[R] RDA and trend surface regression
Jari Oksanen
jarioksa at sun3.oulu.fi
Tue Feb 27 21:38:15 CET 2007
On 27 Feb 2007, at 20:55, Gavin Simpson wrote:
> On Tue, 2007-02-27 at 13:13 -0500, Kuhn, Max wrote:
>> Helene,
>>
>> My point was only that RDA may fit a quadratic model for the terms
>> specified in your model. The terms that you had specified were already
>> higher order polynomials (some cubic). So a QDA classifier with the
>> model terms that you specified my be a fifth order polynomial in the
>> original data. I don't know the reference you cite or even the
>> subject-matter specifics. I'm just a simple cave man (for you SNL
>> fans).
>> But I do know that there are more reliable ways to get nonlinear
>> classification boundaries than using x^5.
>
> I doubt that Helene is trying to do a classification - unless you
> consider classification to mean that all rows/samples are in different
> groups (i.e. n samples therefore n groups) - which is how RDA
> (Redundancy Analysis) is used in ecology.
>
> You could take a look at multispati in package ade4 for a different way
> to handle spatial constraints. There is also the principle coordinates
> analysis of neighbour matrices (PCNM) method - not sure this is coded
> anywhere in R yet though. Here are two references that may be useful:
>
Stéphane Dray has R code for finding PCNM matrices. Google for his
name: it's not that common. I also have a copy of his function and can
send it if really needed, but it may be better to check Dray's page
first. Stéphane Dray says think that not all functions need be in CRAN.

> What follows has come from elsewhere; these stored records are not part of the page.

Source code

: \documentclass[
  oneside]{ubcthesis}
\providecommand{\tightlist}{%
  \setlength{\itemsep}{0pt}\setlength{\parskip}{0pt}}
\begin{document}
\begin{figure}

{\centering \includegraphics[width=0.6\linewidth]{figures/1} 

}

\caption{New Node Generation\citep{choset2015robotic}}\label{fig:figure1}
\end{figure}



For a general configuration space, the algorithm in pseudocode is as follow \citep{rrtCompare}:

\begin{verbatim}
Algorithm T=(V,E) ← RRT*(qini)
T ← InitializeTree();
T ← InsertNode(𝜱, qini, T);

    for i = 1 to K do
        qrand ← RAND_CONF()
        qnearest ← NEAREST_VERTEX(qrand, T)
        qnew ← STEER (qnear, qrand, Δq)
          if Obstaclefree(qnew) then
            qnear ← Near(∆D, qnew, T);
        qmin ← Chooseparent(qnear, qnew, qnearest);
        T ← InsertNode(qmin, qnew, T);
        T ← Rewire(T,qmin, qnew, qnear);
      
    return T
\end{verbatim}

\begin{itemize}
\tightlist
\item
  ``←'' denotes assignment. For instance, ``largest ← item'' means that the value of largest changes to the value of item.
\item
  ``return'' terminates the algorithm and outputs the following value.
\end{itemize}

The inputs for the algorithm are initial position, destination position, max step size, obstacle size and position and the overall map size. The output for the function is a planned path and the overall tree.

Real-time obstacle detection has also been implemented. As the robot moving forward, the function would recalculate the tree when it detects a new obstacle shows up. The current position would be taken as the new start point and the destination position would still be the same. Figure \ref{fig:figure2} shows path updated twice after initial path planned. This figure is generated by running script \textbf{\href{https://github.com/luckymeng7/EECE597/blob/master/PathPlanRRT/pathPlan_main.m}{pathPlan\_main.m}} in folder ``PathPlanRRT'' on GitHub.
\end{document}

May be true, but I think it might help many people.
There are at least three reasons why not use polynomial constraints in
RDA. Max Kuhn mentioned one: polynomials typically flip wildly at
margins (or they are unstable in more neutral speech). Second reason is
that they are almost impossible to interpret in ordination display. The
third reason is that RDA (or CCA) avoid some ordination artefacts
(curvature, horseshoe, arc etc.) just because the constraints are
linear: allowing them to be curved allows curved solutions. These
arguments are not necessarily valid if you only want to have variance
partitioning, or if you use polynomial conditions ("partial out"
polynomial effects in Canoco language). In that case it may make sense
to use quadratic (or polynomial) constraints or conditions.